* Exercise aim
Copy every entry below exactly as it appears, leaving out the images.
-------
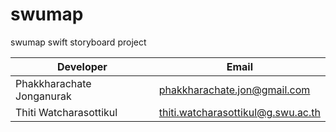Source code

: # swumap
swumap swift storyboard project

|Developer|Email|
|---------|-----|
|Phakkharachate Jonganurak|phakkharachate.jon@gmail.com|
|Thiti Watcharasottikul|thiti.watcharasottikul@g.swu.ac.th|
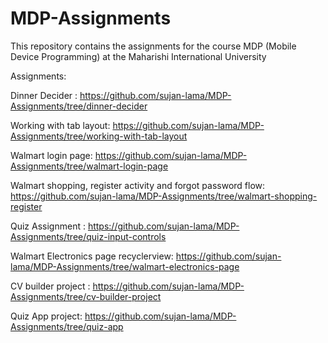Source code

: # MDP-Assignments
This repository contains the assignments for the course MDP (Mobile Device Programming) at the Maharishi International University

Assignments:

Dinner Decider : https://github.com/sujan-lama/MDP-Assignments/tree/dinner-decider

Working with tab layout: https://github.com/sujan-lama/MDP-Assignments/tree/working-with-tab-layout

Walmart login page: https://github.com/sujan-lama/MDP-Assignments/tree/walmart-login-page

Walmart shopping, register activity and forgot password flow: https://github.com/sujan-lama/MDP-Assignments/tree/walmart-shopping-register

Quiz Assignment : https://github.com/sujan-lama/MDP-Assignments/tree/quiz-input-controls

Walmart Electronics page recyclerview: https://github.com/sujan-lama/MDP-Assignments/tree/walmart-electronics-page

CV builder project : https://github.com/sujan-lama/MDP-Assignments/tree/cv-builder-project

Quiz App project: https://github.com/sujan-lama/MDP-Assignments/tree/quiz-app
-------
* Solution to the exercise
Source code

: # swumap
swumap swift storyboard project

|Developer|Email|
|---------|-----|
|Phakkharachate Jonganurak|phakkharachate.jon@gmail.com|
|Thiti Watcharasottikul|thiti.watcharasottikul@g.swu.ac.th|
Source code

: # MDP-Assignments
This repository contains the assignments for the course MDP (Mobile Device Programming) at the Maharishi International University

Assignments:

Dinner Decider : https://github.com/sujan-lama/MDP-Assignments/tree/dinner-decider

Working with tab layout: https://github.com/sujan-lama/MDP-Assignments/tree/working-with-tab-layout

Walmart login page: https://github.com/sujan-lama/MDP-Assignments/tree/walmart-login-page

Walmart shopping, register activity and forgot password flow: https://github.com/sujan-lama/MDP-Assignments/tree/walmart-shopping-register

Quiz Assignment : https://github.com/sujan-lama/MDP-Assignments/tree/quiz-input-controls

Walmart Electronics page recyclerview: https://github.com/sujan-lama/MDP-Assignments/tree/walmart-electronics-page

CV builder project : https://github.com/sujan-lama/MDP-Assignments/tree/cv-builder-project

Quiz App project: https://github.com/sujan-lama/MDP-Assignments/tree/quiz-app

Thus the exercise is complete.